Copy each line of the listing where the word "address" can be found.

=== RECORDS TO PROCESS ===
· · · · ·

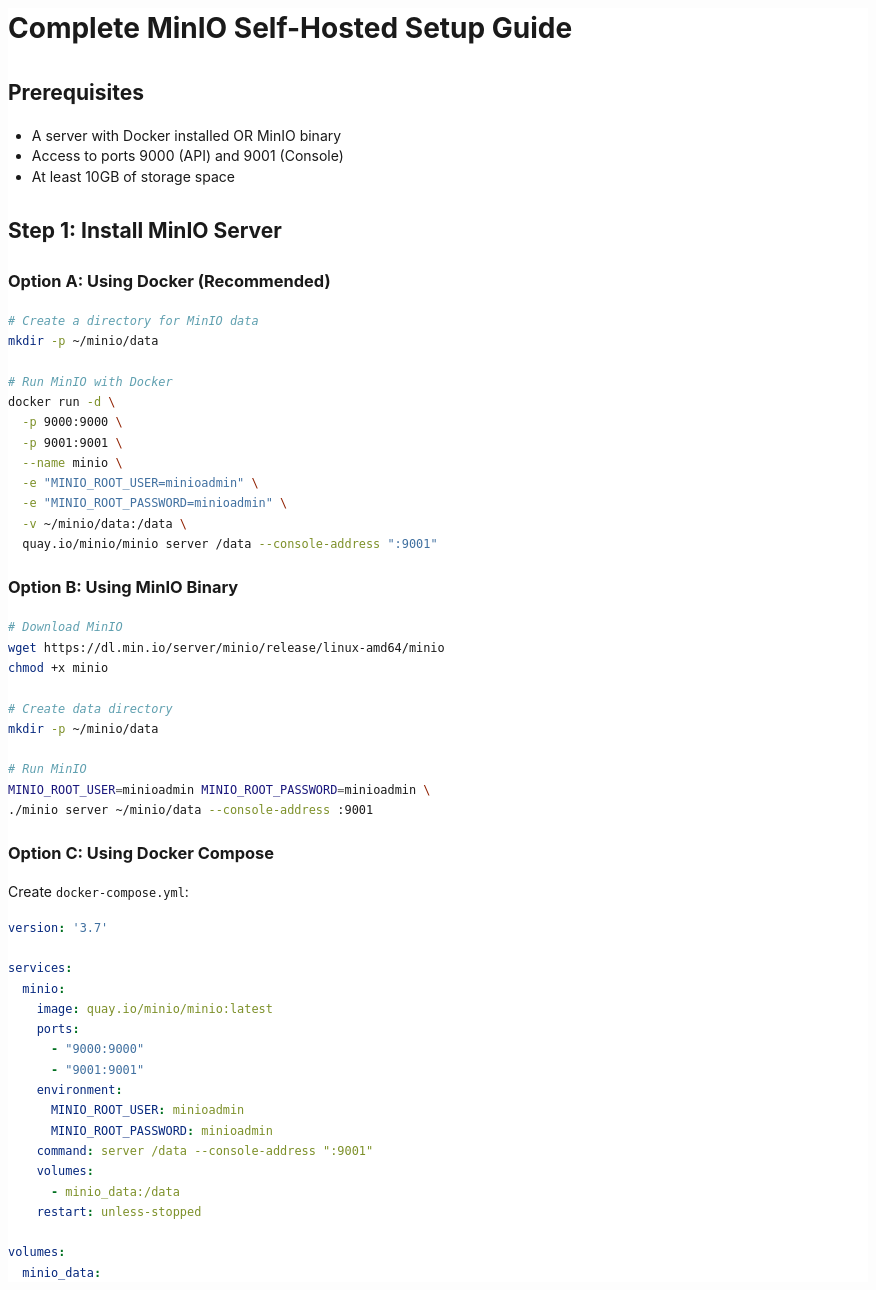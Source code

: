 # Complete MinIO Self-Hosted Setup Guide

## Prerequisites
- A server with Docker installed OR MinIO binary
- Access to ports 9000 (API) and 9001 (Console)
- At least 10GB of storage space

## Step 1: Install MinIO Server

### Option A: Using Docker (Recommended)
```bash
# Create a directory for MinIO data
mkdir -p ~/minio/data

# Run MinIO with Docker
docker run -d \
  -p 9000:9000 \
  -p 9001:9001 \
  --name minio \
  -e "MINIO_ROOT_USER=minioadmin" \
  -e "MINIO_ROOT_PASSWORD=minioadmin" \
  -v ~/minio/data:/data \
  quay.io/minio/minio server /data --console-address ":9001"
```

### Option B: Using MinIO Binary
```bash
# Download MinIO
wget https://dl.min.io/server/minio/release/linux-amd64/minio
chmod +x minio

# Create data directory
mkdir -p ~/minio/data

# Run MinIO
MINIO_ROOT_USER=minioadmin MINIO_ROOT_PASSWORD=minioadmin \
./minio server ~/minio/data --console-address :9001
```

### Option C: Using Docker Compose
Create `docker-compose.yml`:
```yaml
version: '3.7'

services:
  minio:
    image: quay.io/minio/minio:latest
    ports:
      - "9000:9000"
      - "9001:9001"
    environment:
      MINIO_ROOT_USER: minioadmin
      MINIO_ROOT_PASSWORD: minioadmin
    command: server /data --console-address ":9001"
    volumes:
      - minio_data:/data
    restart: unless-stopped

volumes:
  minio_data:
```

· · · · ·

=== ANSWER SPACE ===
  quay.io/minio/minio server /data --console-address ":9001"
./minio server ~/minio/data --console-address :9001
    command: server /data --console-address ":9001"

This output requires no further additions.